Algorithm 5.2: Given a randomly ordered set of n integers, sort them into non-descending order using the selection sort.
So implementing selection sort. Should be easy, let’s see.
(defn selection-sort
"Does selection sort on a vector"
[numvector]
(when (seq numvector)
(let [minimum (apply min numvector)
new-vector (remove (set [minimum]) (set numvector))]
(conj (selection-sort new-vector) minimum))))
Was easy enough. Not quite as nice as writing it in Haskell but okay. The idea is that we take the smallest element put it in front, then repeat this until our list is empty. This is a bit different from the ‘traditional’ implementation which swaps the minimum result with that at the current lowest unsorted index. But the idea is the same.
Algorithm 5.6: Sorting by Partitioning. Implement quicksort.
I love quicksort. It’s such an easy and efficient algorithm.
(defn qsort [[pivot & unsorted]]
"A classical implementation of quicksort"
(when pivot
(let [smaller #(< % pivot)]
(lazy-cat
(qsort (filter smaller unsorted))
[pivot]
(qsort (remove smaller unsorted))))))
Look at that beautiful algorithm. The idea is that you take a pivot – often the first element and create a new list which consists of elements smaller as the pivot, the pivot, and elements larger than the pivot. And you just apply quicksort to these other lists. That’s it.
Algorithm 6.1 Given a set of lines of text of arbitrary length, reformat the text so that no lines of more than n characters are printed. In each output line the maximum number of words that occupy less than n characters, should be printed and no world should extend across two lines. Paragraphs should also remain indented.
Good old textwrap. Let’s take a look at an example.
This is a sentence which is quite long
Imagine that we want to have n = 10. In this case the output is
This is a
sentence
which is
quite long
We don’t want to break words which is problematic in case the word is longer than n.
(defn wrap-word
"Returns the sentence as strings with maxium length of n.
Beware: Doesn't cut words, i.e. the largest word has to be
smaller than n"
[sentence n]
(let [split-sentence (interleave (clojure.string/split sentence #" ") (repeat " "))]
(loop [rest-sentence split-sentence
result nil
tmp-sentence nil
current-length 0]
(if (seq rest-sentence)
(let [current-word (first rest-sentence)
word-length (count current-word)]
(if (<= (+ current-length word-length) n)
(recur (next rest-sentence) result (concat tmp-sentence current-word) (+ current-length word-length))
(recur rest-sentence (conj result tmp-sentence) nil 0)))
(conj result tmp-sentence)))))
I’m quite tired right now but a short explanation before going to bed.
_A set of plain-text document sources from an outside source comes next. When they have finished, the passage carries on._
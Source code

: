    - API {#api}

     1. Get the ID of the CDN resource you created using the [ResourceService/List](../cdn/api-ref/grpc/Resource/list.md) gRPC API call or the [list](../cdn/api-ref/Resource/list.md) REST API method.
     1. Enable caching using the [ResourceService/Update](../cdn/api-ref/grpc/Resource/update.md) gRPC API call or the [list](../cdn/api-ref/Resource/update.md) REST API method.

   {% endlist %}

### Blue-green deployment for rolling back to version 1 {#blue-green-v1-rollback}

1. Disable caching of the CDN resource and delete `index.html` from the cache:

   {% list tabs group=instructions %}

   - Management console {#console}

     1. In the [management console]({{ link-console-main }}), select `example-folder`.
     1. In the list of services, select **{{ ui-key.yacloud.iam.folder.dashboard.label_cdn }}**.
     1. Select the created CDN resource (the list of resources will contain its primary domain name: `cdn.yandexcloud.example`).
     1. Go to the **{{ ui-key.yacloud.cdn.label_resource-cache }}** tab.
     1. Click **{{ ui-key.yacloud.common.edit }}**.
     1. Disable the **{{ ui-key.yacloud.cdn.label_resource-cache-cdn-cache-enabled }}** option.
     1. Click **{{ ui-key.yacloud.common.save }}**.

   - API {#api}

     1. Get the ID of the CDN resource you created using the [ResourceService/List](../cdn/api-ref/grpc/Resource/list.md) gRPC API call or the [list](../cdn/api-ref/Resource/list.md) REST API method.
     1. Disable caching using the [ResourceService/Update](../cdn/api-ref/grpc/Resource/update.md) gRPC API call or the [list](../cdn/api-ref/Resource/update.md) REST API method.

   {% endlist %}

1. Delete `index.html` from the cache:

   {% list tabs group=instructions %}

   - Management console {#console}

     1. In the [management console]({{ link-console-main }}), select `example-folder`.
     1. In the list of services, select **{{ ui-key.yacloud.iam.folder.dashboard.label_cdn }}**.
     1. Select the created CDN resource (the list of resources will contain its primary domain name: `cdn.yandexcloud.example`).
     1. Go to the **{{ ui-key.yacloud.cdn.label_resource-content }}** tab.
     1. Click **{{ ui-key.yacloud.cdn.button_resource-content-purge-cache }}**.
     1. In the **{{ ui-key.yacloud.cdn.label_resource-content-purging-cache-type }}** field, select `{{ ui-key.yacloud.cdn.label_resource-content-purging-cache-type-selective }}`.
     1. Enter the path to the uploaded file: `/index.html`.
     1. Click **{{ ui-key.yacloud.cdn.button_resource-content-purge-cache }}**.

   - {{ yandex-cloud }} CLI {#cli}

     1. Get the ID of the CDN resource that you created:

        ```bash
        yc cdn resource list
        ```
The software starts by splitting the current string into words and rebuilding the string with whitespaces. E.g. “ABC DEF” -> “ABC” ” ” “DEF”. Afterwards, it does two things:
a) In case the current-length of the temporary sentence is less than n -> append new word
b) In case the current-length is bigger, append the temporary sentence to the output and start with a new word
Here’s the example from above:
user=> (map #(apply str %) (wrap-word "This is a sentence which is quite long" 10))
(" " "quite long" "which is " "sentence " "This is a ")
You can see that it forms:
This is a
sentence
which is
quite long
Exactly like above.